[[ DATA EXCERPTS open ]]

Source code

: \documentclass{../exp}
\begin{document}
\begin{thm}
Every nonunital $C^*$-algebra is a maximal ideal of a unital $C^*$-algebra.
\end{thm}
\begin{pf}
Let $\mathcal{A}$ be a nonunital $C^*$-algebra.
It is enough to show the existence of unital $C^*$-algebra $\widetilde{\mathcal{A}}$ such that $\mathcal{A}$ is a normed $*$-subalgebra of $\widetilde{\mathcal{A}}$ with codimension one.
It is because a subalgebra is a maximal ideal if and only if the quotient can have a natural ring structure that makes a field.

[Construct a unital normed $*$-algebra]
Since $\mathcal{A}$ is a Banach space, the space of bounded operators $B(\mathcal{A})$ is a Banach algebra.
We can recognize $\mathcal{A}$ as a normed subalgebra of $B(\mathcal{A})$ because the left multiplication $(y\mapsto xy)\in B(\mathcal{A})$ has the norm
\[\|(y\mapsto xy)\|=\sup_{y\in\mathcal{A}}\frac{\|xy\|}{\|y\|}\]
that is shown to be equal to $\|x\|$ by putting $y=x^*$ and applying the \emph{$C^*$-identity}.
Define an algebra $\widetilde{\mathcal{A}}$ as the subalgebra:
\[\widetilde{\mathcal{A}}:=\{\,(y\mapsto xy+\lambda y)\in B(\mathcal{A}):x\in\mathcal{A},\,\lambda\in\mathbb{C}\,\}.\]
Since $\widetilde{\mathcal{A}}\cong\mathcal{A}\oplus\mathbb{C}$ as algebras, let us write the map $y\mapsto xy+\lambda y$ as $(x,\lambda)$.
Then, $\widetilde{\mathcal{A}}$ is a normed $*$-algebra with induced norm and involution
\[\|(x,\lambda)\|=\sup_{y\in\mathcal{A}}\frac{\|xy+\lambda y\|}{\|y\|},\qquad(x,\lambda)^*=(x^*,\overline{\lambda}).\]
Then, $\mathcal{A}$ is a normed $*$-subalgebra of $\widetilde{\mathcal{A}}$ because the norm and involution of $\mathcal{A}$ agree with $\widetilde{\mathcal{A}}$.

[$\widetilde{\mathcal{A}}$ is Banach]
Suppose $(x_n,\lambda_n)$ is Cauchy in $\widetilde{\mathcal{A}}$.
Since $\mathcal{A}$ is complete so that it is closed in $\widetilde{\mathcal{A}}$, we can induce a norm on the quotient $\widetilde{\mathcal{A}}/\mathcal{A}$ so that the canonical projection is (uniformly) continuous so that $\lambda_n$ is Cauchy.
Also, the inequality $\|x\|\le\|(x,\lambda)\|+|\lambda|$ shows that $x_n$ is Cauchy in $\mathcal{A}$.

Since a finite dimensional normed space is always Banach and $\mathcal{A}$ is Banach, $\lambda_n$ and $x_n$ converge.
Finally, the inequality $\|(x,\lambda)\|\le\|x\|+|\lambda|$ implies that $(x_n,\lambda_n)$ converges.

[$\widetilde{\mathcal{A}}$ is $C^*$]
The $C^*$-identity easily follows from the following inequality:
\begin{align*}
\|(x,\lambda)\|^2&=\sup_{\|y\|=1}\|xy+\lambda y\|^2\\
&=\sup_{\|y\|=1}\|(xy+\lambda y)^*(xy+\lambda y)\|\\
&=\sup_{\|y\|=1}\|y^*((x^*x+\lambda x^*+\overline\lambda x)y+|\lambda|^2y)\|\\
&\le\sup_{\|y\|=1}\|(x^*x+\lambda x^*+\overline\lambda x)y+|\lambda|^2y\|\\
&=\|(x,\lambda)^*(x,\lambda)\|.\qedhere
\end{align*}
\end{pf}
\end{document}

[[ DATA EXCERPTS closed ]]
[[ DATA EXCERPTS open ]]

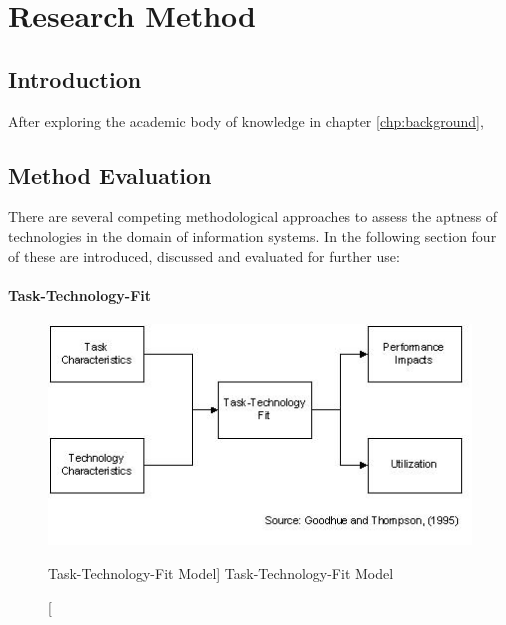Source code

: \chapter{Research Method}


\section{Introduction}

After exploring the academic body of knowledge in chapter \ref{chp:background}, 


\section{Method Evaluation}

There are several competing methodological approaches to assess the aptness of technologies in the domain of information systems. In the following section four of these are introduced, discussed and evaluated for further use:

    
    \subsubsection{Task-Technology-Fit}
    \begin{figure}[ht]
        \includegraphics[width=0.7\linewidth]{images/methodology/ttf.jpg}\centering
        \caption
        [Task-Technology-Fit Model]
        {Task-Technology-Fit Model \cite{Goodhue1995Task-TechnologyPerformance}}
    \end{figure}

[[ DATA EXCERPTS closed ]]

__WHAT YOU NEED TO DO__
Check each line of the records for the string "overline" and state how many lines contain it. Give only the number.

__WRITTEN RESPONSE__
3